**DATA IN THIS EXERCISE:**
--

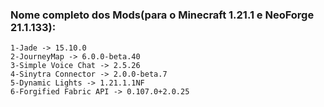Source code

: ### Nome completo dos Mods(para o Minecraft 1.21.1 e NeoForge 21.1.133):	
	1-Jade -> 15.10.0
	2-JourneyMap -> 6.0.0-beta.40
	3-Simple Voice Chat -> 2.5.26
	4-Sinytra Connector -> 2.0.0-beta.7
	5-Dynamic Lights -> 1.21.1.1NF
	6-Forgified Fabric API -> 0.107.0+2.0.25
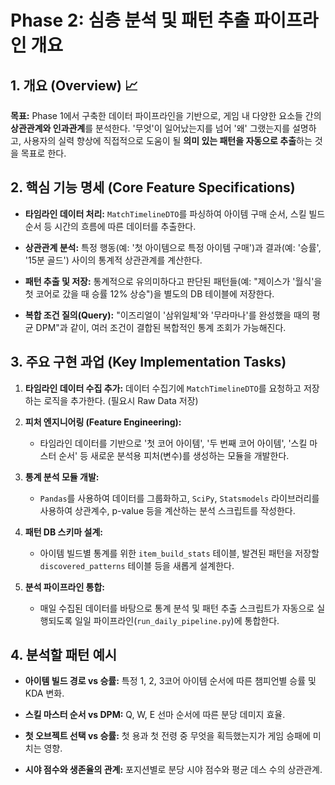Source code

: # Phase 2: 심층 분석 및 패턴 추출 파이프라인 개요

## 1. 개요 (Overview) 📈

**목표:** Phase 1에서 구축한 데이터 파이프라인을 기반으로, 게임 내 다양한 요소들 간의 **상관관계와 인과관계**를 분석한다. '무엇'이 일어났는지를 넘어 '왜' 그랬는지를 설명하고, 사용자의 실력 향상에 직접적으로 도움이 될 **의미 있는 패턴을 자동으로 추출**하는 것을 목표로 한다.

## 2. 핵심 기능 명세 (Core Feature Specifications)

- **타임라인 데이터 처리:** `MatchTimelineDTO`를 파싱하여 아이템 구매 순서, 스킬 빌드 순서 등 시간의 흐름에 따른 데이터를 추출한다.
    
- **상관관계 분석:** 특정 행동(예: '첫 아이템으로 특정 아이템 구매')과 결과(예: '승률', '15분 골드') 사이의 통계적 상관관계를 계산한다.
    
- **패턴 추출 및 저장:** 통계적으로 유의미하다고 판단된 패턴들(예: "제이스가 '월식'을 첫 코어로 갔을 때 승률 12% 상승")을 별도의 DB 테이블에 저장한다.
    
- **복합 조건 질의(Query):** "이즈리얼이 '삼위일체'와 '무라마나'를 완성했을 때의 평균 DPM"과 같이, 여러 조건이 결합된 복합적인 통계 조회가 가능해진다.
    

## 3. 주요 구현 과업 (Key Implementation Tasks)

1. **타임라인 데이터 수집 추가:** 데이터 수집기에 `MatchTimelineDTO`를 요청하고 저장하는 로직을 추가한다. (필요시 Raw Data 저장)
    
2. **피처 엔지니어링 (Feature Engineering):**
    
    - 타임라인 데이터를 기반으로 '첫 코어 아이템', '두 번째 코어 아이템', '스킬 마스터 순서' 등 새로운 분석용 피처(변수)를 생성하는 모듈을 개발한다.
        
3. **통계 분석 모듈 개발:**
    
    - `Pandas`를 사용하여 데이터를 그룹화하고, `SciPy`, `Statsmodels` 라이브러리를 사용하여 상관계수, p-value 등을 계산하는 분석 스크립트를 작성한다.
        
4. **패턴 DB 스키마 설계:**
    
    - 아이템 빌드별 통계를 위한 `item_build_stats` 테이블, 발견된 패턴을 저장할 `discovered_patterns` 테이블 등을 새롭게 설계한다.
        
5. **분석 파이프라인 통합:**
    
    - 매일 수집된 데이터를 바탕으로 통계 분석 및 패턴 추출 스크립트가 자동으로 실행되도록 일일 파이프라인(`run_daily_pipeline.py`)에 통합한다.
        

## 4. 분석할 패턴 예시

- **아이템 빌드 경로 vs 승률:** 특정 1, 2, 3코어 아이템 순서에 따른 챔피언별 승률 및 KDA 변화.
    
- **스킬 마스터 순서 vs DPM:** Q, W, E 선마 순서에 따른 분당 데미지 효율.
    
- **첫 오브젝트 선택 vs 승률:** 첫 용과 첫 전령 중 무엇을 획득했는지가 게임 승패에 미치는 영향.
    
- **시야 점수와 생존율의 관계:** 포지션별로 분당 시야 점수와 평균 데스 수의 상관관계.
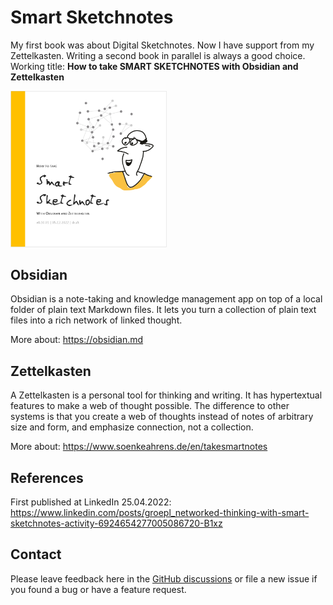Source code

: # Smart Sketchnotes
My first book was about Digital Sketchnotes. Now I have support from my Zettelkasten. Writing a second book in parallel is always a good choice. Working title: **How to take SMART SKETCHNOTES with Obsidian and Zettelkasten**

<img src="/Visuals/Cover - e1.png" width="250" />

## Obsidian
Obsidian is a note-taking and knowledge management app on top of a local folder of plain text Markdown files. It lets you turn a collection of plain text files into a rich network of linked thought.

More about: https://obsidian.md

## Zettelkasten
A Zettelkasten is a personal tool for thinking and writing. It has hypertextual features to make a web of thought possible. The difference to other systems is that you create a web of thoughts instead of notes of arbitrary size and form, and emphasize connection, not a collection.

More about: https://www.soenkeahrens.de/en/takesmartnotes

## References
First published at LinkedIn 25.04.2022: https://www.linkedin.com/posts/groepl_networked-thinking-with-smart-sketchnotes-activity-6924654277005086720-B1xz

## Contact
Please leave feedback here in the [GitHub discussions](https://github.com/groepl/Smart-Sketchnotes/discussions) or file a new issue if you found a bug or have a feature request.
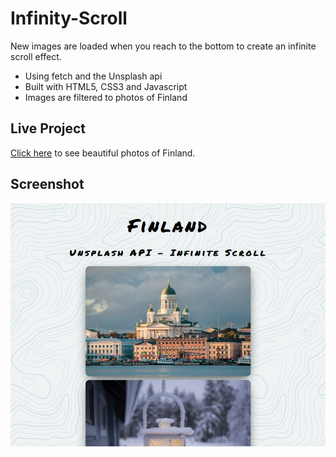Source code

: # Infinity-Scroll
New images are loaded when you reach to the bottom to create an infinite scroll effect.
- Using fetch and the Unsplash api
- Built with HTML5, CSS3 and Javascript
- Images are filtered to photos of Finland

## Live Project
[Click here](https://cerenpaja.github.io/Infinity-Scroll) to see beautiful photos of Finland.

## Screenshot
<img src="screenshot.png" width="700">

--

**PROBLEM REQUIREMENTS:**
Leave out the pictures and restate, word for word, the lines from the top of the data through the line containing "## 1. 개요 (Overview) 📈", both included.

**ANSWER FOR THE TASK:**
Source code

: ### Nome completo dos Mods(para o Minecraft 1.21.1 e NeoForge 21.1.133):	
	1-Jade -> 15.10.0
	2-JourneyMap -> 6.0.0-beta.40
	3-Simple Voice Chat -> 2.5.26
	4-Sinytra Connector -> 2.0.0-beta.7
	5-Dynamic Lights -> 1.21.1.1NF
	6-Forgified Fabric API -> 0.107.0+2.0.25
Source code

: # Phase 2: 심층 분석 및 패턴 추출 파이프라인 개요

## 1. 개요 (Overview) 📈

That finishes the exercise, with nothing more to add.